In the PSC’s report released publicly last month, regulators found municipal water utilities made a total of $87.4 million in payments in 2010. This figure represented 14.9% of total municipal water utility rate revenue that year — nearly $15 of every $100 collected.

The total grew to $92.9 million in 2011, but the overall percentage of revenue requirements remained about the same, at 14.8%, the report said.

As usual, the excuse, in Milwaukee and statewide, is the familiar refrain about the state (meaning, ultimately, you,) not giving local governments enough shared revenue to supplement property taxes.  So sad.

The PSC notes that grabbing water utility revenues for who-knows-what is now a significant revenue stream for municipalities and it isn’t illegal.  In fact, it’s consistent with fund raids at the state level during the Doyle years, when gas tax revenue that was supposed to pay for roads and bridges got siphoned off for other state spending.  Thankfully the Legislature has advanced a constitutional amendment for the November 2014 ballot to put an end to that.

Raising one tax to make another seem less painful is a standard and popular tactic, but it keeps people in the dark about what they’re paying for.

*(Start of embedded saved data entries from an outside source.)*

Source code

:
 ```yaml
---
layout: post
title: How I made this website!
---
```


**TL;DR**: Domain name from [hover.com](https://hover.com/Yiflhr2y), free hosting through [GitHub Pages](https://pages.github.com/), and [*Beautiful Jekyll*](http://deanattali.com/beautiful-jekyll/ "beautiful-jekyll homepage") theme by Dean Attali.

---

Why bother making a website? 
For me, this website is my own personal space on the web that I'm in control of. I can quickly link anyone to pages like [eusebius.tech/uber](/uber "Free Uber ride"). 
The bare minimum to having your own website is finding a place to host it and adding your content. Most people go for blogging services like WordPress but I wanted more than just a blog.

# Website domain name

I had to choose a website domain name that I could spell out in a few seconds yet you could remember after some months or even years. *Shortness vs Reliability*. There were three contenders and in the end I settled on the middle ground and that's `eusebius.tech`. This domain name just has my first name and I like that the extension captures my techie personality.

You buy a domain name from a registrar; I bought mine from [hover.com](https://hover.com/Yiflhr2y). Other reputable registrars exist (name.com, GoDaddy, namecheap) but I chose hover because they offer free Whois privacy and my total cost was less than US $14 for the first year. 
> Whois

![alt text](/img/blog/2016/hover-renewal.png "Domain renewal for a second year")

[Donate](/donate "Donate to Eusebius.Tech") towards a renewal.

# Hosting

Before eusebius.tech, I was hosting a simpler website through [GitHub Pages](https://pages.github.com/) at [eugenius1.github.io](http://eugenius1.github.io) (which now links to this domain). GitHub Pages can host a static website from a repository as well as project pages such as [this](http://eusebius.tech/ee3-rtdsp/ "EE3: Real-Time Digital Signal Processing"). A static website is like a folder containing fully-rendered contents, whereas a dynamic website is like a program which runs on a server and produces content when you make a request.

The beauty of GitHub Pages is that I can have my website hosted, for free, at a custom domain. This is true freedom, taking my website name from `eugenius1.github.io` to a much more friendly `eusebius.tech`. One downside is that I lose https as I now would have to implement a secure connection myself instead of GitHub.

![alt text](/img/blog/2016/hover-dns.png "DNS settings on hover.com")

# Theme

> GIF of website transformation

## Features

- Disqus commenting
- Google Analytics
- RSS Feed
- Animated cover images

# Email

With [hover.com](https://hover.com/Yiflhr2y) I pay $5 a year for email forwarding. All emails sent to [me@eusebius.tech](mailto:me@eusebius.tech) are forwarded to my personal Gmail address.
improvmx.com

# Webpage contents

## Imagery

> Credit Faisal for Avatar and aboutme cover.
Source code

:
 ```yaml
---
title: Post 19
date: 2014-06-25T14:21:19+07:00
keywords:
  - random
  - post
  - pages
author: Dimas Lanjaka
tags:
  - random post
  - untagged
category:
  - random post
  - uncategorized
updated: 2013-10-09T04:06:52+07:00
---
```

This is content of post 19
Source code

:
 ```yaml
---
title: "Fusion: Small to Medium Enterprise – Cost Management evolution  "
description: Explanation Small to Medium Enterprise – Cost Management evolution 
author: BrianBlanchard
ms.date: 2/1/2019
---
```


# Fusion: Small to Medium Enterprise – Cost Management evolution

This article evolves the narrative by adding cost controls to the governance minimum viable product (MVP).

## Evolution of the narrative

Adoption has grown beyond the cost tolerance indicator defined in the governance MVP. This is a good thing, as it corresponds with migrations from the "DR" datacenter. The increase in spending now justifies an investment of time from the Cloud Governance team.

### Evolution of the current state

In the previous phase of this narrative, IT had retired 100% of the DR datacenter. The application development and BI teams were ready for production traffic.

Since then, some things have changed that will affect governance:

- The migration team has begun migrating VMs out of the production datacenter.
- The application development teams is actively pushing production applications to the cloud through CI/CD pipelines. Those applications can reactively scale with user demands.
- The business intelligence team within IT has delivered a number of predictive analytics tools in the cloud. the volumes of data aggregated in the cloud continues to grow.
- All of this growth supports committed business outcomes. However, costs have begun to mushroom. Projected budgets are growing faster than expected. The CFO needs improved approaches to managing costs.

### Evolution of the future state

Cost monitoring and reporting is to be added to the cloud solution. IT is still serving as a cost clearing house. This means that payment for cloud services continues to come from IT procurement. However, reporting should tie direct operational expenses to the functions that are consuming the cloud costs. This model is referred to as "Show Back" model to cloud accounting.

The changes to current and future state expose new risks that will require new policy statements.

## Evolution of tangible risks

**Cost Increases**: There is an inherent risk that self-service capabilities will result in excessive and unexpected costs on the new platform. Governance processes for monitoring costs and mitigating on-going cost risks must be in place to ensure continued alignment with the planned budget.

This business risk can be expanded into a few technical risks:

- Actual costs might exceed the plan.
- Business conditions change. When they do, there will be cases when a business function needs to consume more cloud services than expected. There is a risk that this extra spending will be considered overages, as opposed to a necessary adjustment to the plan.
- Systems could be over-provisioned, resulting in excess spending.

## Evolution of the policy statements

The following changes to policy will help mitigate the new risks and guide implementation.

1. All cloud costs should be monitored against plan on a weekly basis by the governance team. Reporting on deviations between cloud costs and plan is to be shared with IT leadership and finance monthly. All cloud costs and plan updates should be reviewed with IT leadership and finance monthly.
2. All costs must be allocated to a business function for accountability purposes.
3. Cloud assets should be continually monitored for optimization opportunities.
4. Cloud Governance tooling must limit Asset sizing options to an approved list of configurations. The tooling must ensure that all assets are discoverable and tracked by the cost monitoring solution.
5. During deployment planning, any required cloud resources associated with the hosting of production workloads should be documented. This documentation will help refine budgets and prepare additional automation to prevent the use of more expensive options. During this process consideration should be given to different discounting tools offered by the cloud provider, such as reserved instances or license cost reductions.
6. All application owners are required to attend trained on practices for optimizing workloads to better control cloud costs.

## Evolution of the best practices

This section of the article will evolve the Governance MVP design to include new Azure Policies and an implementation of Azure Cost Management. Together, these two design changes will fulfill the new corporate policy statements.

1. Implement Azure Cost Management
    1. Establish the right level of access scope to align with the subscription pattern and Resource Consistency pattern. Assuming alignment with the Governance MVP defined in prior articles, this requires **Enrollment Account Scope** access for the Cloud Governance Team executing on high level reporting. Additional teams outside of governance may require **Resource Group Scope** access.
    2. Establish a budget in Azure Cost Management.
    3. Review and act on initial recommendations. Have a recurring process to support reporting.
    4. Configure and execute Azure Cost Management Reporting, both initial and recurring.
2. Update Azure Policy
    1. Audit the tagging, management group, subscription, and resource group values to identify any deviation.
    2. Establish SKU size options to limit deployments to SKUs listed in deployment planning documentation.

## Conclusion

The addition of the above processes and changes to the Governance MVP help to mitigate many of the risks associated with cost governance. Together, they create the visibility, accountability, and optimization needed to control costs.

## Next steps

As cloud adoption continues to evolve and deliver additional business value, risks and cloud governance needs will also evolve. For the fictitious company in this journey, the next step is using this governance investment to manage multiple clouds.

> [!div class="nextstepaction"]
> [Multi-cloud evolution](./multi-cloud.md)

A Tale of Two School Systems

Amid legislative hand-wringing over the proposed expansion of Wisconsin’s school choice program comes an illustration of why choice is eagerly embraced by families who have access to it, and why it’s so badly needed by so many more.

Last week, the Department of Public Instruction (DPI) and allied groups attracted adverse attention for injecting atonement for “white privilege” into the classroom routine. If the term is unfamiliar, white privilege is roughly defined as the thing that frustrates non-white students trying to achieve success by working hard and following the rules.

We’re guessing talk-radio criticism of the white privilege agenda hit a nerve, because on the DPI-sponsored CREATE Wisconsin website, links to a three-day April conference on the subject still appeared this past weekend, but the details went missing.

Simultaneously, in a less race-obsessed setting, Milwaukee students who can’t possibly be accused of benefiting from “white privilege” have once again demonstrated the liberating effects of school choice. All of this year’s graduates from Hope Christian High School—ALL of them—have been accepted for higher education at various post-secondary institutions.

The white privilege agenda is just one more exhibit in an endless parade of distractions from the real business of public education. Some are simply time-wasters and otherwise comparatively benign; others are actively corrosive. Their common characteristic—and their irresistible appeal for defenders of educational mediocrity—is that they’re so much easier than the job schools are supposed to do.

But if privilege is reserved for a select group and more equal distribution of opportunity is seriously desired as the antidote, there can hardly be a better way to serve that goal than by broadly expanding school choice and allowing more kids to escape bureaucratized schools pursuing everything except their real mission.